Document images with source code:
---+---

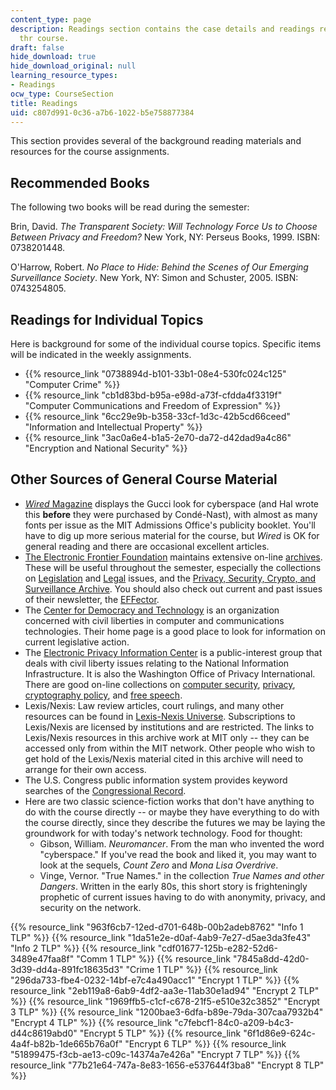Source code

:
 ```yaml
---
content_type: page
description: Readings section contains the case details and readings required for
  thr course.
draft: false
hide_download: true
hide_download_original: null
learning_resource_types:
- Readings
ocw_type: CourseSection
title: Readings
uid: c807d991-0c36-a7b6-1022-b5e758877384
---
```

This section provides several of the background reading materials and resources for the course assignments.

## Recommended Books

The following two books will be read during the semester:

Brin, David. *The Transparent Society: Will Technology Force Us to Choose Between Privacy and Freedom?* New York, NY: Perseus Books, 1999. ISBN: 0738201448.

O'Harrow, Robert. *No Place to Hide: Behind the Scenes of Our Emerging Surveillance Society*. New York, NY: Simon and Schuster, 2005. ISBN: 0743254805.

## Readings for Individual Topics

Here is background for some of the individual course topics. Specific items will be indicated in the weekly assignments.

- {{% resource_link "0738894d-b101-33b1-08e4-530fc024c125" "Computer Crime" %}}
- {{% resource_link "cb1d83bd-b95a-e98d-a73f-cfdda4f3319f" "Computer Communications and Freedom of Expression" %}}
- {{% resource_link "6cc29e9b-b358-33cf-1d3c-42b5cd66ceed" "Information and Intellectual Property" %}}
- {{% resource_link "3ac0a6e4-b1a5-2e70-da72-d42dad9a4c86" "Encryption and National Security" %}}

## Other Sources of General Course Material

- [*Wired* Magazine](http://www.wired.com/wired/) displays the Gucci look for cyberspace (and Hal wrote this **before** they were purchased by Condé-Nast), with almost as many fonts per issue as the MIT Admissions Office's publicity booklet. You'll have to dig up more serious material for the course, but *Wired* is OK for general reading and there are occasional excellent articles.
- [The Electronic Frontier Foundation](http://www.eff.org/) maintains extensive on-line [archives](http://www.eff.org/). These will be useful throughout the semester, especially the collections on [Legislation](https://www.eff.org/timeline-category/legislation) and [Legal](https://www.eff.org/work) issues, and the [Privacy, Security, Crypto, and Surveillance Archive](https://www.eff.org/issues/privacy). You should also check out current and past issues of their newsletter, the [EFFector](http://www.eff.org/effector/).
- The [Center for Democracy and Technology](http://www.cdt.org/) is an organization concerned with civil liberties in computer and communications technologies. Their home page is a good place to look for information on current legislative action.
- The [Electronic Privacy Information Center](http://www.epic.org/) is a public-interest group that deals with civil liberty issues relating to the National Information Infrastructure. It is also the Washington Office of Privacy International. There are good on-line collections on [computer security](http://www.epic.org/security/), [privacy](http://www.epic.org/privacy/), [cryptography policy](http://www.epic.org/crypto/), and [free speech](http://www.epic.org/free_speech/).
- Lexis/Nexis: Law review articles, court rulings, and many other resources can be found in [Lexis-Nexis Universe](http://www.lexisnexis.com/sg/nanyangpoly/index.html). Subscriptions to Lexis/Nexis are licensed by institutions and are restricted. The links to Lexis/Nexis resources in this archive work at MIT only -- they can be accessed only from within the MIT network. Other people who wish to get hold of the Lexis/Nexis material cited in this archive will need to arrange for their own access.
- The U.S. Congress public information system provides keyword searches of the [Congressional Record](https://www.congress.gov/).
- Here are two classic science-fiction works that don't have anything to do with the course directly -- or maybe they have everything to do with the course directly, since they describe the futures we may be laying the groundwork for with today's network technology. Food for thought:
    - Gibson, William. *Neuromancer*. From the man who invented the word "cyberspace." If you've read the book and liked it, you may want to look at the sequels, *Count Zero* and *Mona Lisa Overdrive*.
    - Vinge, Vernor. "True Names." in the collection *True Names and other Dangers*. Written in the early 80s, this short story is frighteningly prophetic of current issues having to do with anonymity, privacy, and security on the network.

{{% resource_link "963f6cb7-12ed-d701-648b-00b2adeb8762" "Info 1 TLP" %}} {{% resource_link "1da51e2e-d0af-4ab9-7e27-d5ae3da3fe43" "Info 2 TLP" %}} {{% resource_link "cdf01677-125b-e282-52d6-3489e47faa8f" "Comm 1 TLP" %}} {{% resource_link "7845a8dd-42d0-3d39-dd4a-891fc18635d3" "Crime 1 TLP" %}} {{% resource_link "296da733-fbe4-0232-14bf-e7c4a490acc1" "Encrypt 1 TLP" %}} {{% resource_link "2eb119a8-6ab9-4df2-aa3e-11ab30e1ad94" "Encrypt 2 TLP" %}} {{% resource_link "1969ffb5-c1cf-c678-21f5-e510e32c3852" "Encrypt 3 TLP" %}} {{% resource_link "1200bae3-6dfa-b89e-79da-307caa7932b4" "Encrypt 4 TLP" %}} {{% resource_link "c7febcf1-84c0-a209-b4c3-d44c8619abd0" "Encrypt 5 TLP" %}} {{% resource_link "6f1d86e9-624c-4a4f-b82b-1de665b76a0f" "Encrypt 6 TLP" %}} {{% resource_link "51899475-f3cb-ae13-c09c-14374a7e426a" "Encrypt 7 TLP" %}} {{% resource_link "77b21e64-747a-8e83-1656-e537644f3ba8" "Encrypt 8 TLP" %}}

---+---

* The task: Please give again the entries word for word, starting at the first line and ending with the line that contains "The following two"; include both of those lines but none of the pictures.

* Answer space:
Source code

:
 ```yaml
---
content_type: page
description: Readings section contains the case details and readings required for
  thr course.
draft: false
hide_download: true
hide_download_original: null
learning_resource_types:
- Readings
ocw_type: CourseSection
title: Readings
uid: c807d991-0c36-a7b6-1022-b5e758877384
---
```

This section provides several of the background reading materials and resources for the course assignments.

## Recommended Books

The following two books will be read during the semester:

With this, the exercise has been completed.